I think it's a bigger failure that there's actually a debate/discussion going on of ~how many facepalms one can use in a post.

Just use it when you feel the need and 'Know Your Limits', but don't take the phrase too seriously. If you think you're overdoing it, you're likely overdoing it.


----------



## Rodrigo Piaggio (Jan 1, 2010)

Why not delete the facepalm from the emoticons database? it´s much more clever than waste time counting the number of times an user post it. Seriously: "If the tree is giving rotten fruit why bother cutting the fruit, cut the tree"*

*Me


----------



## Edward (Jan 1, 2010)

flakod2 said:


> Why not delete the facepalm from the emoticons database? it´s more clever than waste time counting the number of times an user post it. Seriously: "If the tree is giving rotten fruit why bother cutting the fruit, cut the tree"*
> 
> *Me



The thing is, its not abused THAT MUCH to get rid of it.


----------



## Rodrigo Piaggio (Jan 1, 2010)

Edward said:


> flakod2 said:
> 
> 
> > Why not delete the facepalm from the emoticons database? it´s more clever than waste time counting the number of times an user post it. Seriously: "If the tree is giving rotten fruit why bother cutting the fruit, cut the tree"*
> ...



Trying to supervise the number of facepalms from each post is a waste of time. I think the moderators must have more important things to do in the forum. Really, if the aim of this thread is to "scare" facepalm abusers it´s ok, but if they plan to survey every post for facepalm abuse it´s a really silly move.


----------



## 04mucklowd (Jan 1, 2010)

This is a prity lame thread...


----------



## nlCuber22 (Jan 1, 2010)

I just think it's sad that we have to have a facepalm policy.


----------



## Bryan (Jan 1, 2010)

flakod2 said:


> Trying to supervise the number of facepalms from each post is a waste of time.



You don't have to count them, just look. If it's a big long string, it's too much.

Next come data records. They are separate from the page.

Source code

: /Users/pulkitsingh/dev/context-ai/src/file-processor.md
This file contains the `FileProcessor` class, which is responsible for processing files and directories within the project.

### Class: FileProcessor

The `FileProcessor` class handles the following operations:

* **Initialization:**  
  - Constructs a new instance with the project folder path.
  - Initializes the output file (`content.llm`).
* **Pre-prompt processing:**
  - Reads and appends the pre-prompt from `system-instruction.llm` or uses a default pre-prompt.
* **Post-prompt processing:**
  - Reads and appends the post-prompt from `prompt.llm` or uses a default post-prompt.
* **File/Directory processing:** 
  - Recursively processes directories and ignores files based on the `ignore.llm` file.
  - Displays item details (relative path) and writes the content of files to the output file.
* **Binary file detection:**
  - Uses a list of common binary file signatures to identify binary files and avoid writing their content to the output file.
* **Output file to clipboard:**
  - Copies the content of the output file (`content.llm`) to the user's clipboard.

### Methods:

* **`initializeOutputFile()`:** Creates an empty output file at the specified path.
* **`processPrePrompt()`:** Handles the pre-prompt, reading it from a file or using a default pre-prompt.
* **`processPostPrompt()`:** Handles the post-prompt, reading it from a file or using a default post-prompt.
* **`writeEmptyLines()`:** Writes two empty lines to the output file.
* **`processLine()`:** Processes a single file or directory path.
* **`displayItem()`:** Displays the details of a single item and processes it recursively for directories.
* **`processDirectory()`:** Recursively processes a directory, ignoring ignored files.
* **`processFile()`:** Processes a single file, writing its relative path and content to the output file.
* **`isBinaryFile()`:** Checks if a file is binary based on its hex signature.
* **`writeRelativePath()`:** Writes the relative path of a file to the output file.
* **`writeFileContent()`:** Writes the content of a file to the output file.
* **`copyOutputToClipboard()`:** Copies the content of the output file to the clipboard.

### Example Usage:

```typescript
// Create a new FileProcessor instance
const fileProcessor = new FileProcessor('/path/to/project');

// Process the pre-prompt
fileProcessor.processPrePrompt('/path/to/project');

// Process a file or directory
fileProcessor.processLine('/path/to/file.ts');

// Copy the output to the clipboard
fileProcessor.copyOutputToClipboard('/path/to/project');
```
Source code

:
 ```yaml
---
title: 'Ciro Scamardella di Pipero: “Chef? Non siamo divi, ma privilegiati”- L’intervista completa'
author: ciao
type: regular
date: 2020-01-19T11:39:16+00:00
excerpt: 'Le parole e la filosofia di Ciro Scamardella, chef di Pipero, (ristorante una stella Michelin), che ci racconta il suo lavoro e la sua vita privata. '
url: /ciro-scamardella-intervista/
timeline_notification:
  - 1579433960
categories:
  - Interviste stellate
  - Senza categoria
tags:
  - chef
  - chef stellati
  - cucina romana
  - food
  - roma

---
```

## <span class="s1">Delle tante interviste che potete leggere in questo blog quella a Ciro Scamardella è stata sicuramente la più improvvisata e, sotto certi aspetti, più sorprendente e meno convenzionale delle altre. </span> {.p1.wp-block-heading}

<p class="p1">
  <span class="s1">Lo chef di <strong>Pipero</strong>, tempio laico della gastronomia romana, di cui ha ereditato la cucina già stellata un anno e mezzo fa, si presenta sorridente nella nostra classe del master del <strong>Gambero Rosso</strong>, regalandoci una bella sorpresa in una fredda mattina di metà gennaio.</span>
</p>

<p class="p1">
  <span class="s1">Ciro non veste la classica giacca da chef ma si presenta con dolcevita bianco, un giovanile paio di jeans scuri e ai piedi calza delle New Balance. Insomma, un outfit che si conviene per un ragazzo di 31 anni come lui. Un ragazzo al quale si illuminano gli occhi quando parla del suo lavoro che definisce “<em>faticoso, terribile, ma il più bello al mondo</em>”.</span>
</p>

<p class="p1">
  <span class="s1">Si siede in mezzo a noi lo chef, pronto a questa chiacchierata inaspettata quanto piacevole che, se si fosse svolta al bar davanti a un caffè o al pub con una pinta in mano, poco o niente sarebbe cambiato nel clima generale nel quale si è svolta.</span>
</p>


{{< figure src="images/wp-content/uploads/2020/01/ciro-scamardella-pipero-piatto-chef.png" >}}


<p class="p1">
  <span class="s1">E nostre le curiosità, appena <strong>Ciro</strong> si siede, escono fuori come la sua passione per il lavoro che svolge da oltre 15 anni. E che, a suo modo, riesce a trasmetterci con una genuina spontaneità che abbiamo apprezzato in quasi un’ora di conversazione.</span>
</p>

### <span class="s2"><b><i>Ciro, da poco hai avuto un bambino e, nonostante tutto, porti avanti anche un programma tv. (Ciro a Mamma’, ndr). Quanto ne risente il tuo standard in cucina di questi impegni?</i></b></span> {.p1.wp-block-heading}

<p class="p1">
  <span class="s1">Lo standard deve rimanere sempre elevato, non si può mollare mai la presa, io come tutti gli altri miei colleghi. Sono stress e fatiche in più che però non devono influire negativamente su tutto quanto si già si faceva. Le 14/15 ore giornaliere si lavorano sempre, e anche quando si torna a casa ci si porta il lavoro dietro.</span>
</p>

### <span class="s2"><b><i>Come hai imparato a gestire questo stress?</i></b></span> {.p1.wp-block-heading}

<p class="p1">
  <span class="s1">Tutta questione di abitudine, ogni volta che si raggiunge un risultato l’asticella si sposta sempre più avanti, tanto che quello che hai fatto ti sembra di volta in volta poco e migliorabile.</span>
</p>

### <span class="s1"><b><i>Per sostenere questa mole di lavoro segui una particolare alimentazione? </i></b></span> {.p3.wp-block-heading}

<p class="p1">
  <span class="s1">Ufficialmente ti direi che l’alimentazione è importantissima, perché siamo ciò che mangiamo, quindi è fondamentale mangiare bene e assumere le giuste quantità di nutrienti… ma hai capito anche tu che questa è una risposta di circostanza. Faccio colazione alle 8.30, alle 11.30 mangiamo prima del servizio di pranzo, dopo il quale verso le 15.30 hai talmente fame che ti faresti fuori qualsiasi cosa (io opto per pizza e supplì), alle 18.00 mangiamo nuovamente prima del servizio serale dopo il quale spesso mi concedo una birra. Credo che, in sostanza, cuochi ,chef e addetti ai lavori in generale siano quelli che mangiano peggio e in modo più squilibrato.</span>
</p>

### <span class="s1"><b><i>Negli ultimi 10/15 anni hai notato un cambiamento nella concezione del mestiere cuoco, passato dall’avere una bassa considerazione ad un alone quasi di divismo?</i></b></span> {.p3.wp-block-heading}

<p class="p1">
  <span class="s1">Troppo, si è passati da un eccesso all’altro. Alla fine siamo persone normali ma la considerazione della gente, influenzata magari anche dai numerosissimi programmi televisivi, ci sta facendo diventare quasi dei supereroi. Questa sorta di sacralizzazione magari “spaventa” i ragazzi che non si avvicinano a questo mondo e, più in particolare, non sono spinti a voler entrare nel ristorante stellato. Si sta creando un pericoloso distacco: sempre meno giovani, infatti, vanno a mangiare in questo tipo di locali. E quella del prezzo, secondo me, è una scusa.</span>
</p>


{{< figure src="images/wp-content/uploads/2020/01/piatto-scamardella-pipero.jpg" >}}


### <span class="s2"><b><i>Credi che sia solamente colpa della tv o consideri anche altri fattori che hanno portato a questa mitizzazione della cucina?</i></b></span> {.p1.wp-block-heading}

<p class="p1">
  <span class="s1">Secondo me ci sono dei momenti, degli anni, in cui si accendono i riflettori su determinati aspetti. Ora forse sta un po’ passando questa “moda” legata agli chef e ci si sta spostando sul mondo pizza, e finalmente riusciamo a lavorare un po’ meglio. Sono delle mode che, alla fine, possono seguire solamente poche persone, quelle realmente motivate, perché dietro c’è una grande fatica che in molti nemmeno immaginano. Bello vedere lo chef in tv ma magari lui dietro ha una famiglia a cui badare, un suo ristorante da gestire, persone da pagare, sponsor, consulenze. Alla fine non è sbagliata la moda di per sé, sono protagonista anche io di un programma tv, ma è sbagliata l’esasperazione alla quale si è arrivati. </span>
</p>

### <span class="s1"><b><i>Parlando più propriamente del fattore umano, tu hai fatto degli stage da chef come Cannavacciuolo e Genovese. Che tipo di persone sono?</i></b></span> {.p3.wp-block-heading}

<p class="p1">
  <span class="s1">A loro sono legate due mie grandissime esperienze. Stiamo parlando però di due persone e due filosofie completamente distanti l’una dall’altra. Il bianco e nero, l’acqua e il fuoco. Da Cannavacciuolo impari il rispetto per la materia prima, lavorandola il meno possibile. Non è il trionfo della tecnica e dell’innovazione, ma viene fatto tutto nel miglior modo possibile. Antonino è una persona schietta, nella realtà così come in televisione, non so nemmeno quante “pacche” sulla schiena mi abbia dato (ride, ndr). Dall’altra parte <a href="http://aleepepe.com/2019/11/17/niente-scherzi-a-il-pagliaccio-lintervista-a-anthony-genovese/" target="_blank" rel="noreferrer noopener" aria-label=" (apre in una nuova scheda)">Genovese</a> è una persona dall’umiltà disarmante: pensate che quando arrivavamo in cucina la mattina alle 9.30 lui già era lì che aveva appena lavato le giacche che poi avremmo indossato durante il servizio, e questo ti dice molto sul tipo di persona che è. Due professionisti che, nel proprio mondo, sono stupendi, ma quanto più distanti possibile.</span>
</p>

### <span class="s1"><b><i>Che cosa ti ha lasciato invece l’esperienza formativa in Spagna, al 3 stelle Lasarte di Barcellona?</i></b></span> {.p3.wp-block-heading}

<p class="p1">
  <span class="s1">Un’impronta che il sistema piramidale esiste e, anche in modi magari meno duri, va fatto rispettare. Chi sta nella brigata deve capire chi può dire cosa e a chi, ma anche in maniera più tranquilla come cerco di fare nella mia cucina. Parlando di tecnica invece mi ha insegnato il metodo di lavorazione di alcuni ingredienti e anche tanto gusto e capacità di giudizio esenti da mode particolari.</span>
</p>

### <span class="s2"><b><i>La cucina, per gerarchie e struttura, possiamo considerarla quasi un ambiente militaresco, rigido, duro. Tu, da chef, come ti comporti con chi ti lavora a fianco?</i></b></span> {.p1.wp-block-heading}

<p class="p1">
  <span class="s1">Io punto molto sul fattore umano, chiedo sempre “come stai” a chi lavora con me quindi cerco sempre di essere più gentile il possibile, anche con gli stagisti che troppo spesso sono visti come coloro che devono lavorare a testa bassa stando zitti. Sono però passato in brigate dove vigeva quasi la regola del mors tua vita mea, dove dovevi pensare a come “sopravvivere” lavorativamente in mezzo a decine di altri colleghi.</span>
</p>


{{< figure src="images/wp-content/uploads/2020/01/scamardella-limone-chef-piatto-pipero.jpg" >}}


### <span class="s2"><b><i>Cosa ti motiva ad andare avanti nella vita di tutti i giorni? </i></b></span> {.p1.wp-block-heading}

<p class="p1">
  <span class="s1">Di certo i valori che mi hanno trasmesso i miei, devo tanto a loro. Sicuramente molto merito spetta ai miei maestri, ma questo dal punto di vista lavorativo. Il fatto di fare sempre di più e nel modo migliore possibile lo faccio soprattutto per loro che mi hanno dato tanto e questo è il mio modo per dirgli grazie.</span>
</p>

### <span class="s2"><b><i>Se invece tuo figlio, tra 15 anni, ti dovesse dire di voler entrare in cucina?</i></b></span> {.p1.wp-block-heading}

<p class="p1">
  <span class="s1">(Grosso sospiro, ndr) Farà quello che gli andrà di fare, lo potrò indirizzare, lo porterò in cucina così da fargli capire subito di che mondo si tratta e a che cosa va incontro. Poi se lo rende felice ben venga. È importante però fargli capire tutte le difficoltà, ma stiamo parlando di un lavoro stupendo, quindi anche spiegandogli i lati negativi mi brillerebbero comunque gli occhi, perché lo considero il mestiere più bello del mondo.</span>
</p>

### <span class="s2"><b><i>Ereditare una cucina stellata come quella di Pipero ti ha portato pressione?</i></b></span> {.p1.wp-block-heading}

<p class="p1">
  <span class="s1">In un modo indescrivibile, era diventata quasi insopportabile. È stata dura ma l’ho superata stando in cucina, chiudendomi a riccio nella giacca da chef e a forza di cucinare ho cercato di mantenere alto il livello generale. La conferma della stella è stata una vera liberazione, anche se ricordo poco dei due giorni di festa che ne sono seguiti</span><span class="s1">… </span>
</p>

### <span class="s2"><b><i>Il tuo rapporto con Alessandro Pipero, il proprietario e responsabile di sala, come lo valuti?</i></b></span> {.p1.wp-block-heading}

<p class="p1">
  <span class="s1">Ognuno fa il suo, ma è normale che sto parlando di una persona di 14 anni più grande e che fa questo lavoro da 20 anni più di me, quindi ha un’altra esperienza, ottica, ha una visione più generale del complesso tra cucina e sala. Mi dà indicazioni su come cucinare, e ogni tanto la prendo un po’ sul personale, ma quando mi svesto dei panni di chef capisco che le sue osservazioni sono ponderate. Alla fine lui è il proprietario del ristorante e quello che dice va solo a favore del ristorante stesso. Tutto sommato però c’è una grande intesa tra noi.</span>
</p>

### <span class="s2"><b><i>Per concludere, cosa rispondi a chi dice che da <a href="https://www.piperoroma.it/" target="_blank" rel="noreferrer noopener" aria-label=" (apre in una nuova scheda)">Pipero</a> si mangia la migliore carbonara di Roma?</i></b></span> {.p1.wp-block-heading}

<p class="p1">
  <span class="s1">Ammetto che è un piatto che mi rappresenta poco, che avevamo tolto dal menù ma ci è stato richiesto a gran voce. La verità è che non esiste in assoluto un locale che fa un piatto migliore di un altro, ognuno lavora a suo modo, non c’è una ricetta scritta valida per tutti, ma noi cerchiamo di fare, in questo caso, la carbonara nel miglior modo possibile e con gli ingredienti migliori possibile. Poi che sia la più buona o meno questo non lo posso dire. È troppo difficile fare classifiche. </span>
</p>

If it's a bunch, but each one of them is in response to a different quote, then it's fine.

If you don't understand what's reasonable, then just don't use it.


----------



## oskarasbrink (Jan 1, 2010)

CitricAcid said:


> Bryan said:
> 
> 
> > CitricAcid said:
> ...


but why would you post more then 1 ?


----------



## cincyaviation (Jan 1, 2010)

im glad you arent just banning the facepalm itself, it has its very good and funny uses, but it can get annoying when that is all people post...


----------



## CitricAcid (Jan 1, 2010)

I have one question, can we make giant walls in the Sandbox?


----------



## masterofthebass (Jan 1, 2010)

go ahead and see what happens...

This policy is meant to try and curb stupid extremism. If you don't feel like you can use common sense, don't bother doing anything. The moderators will react how we feel is appropriate for whatever situation. Don't push your luck, and we won't have to do anything.


----------



## CitricAcid (Jan 1, 2010)

Ok.


----------



## PEZenfuego (Jan 1, 2010)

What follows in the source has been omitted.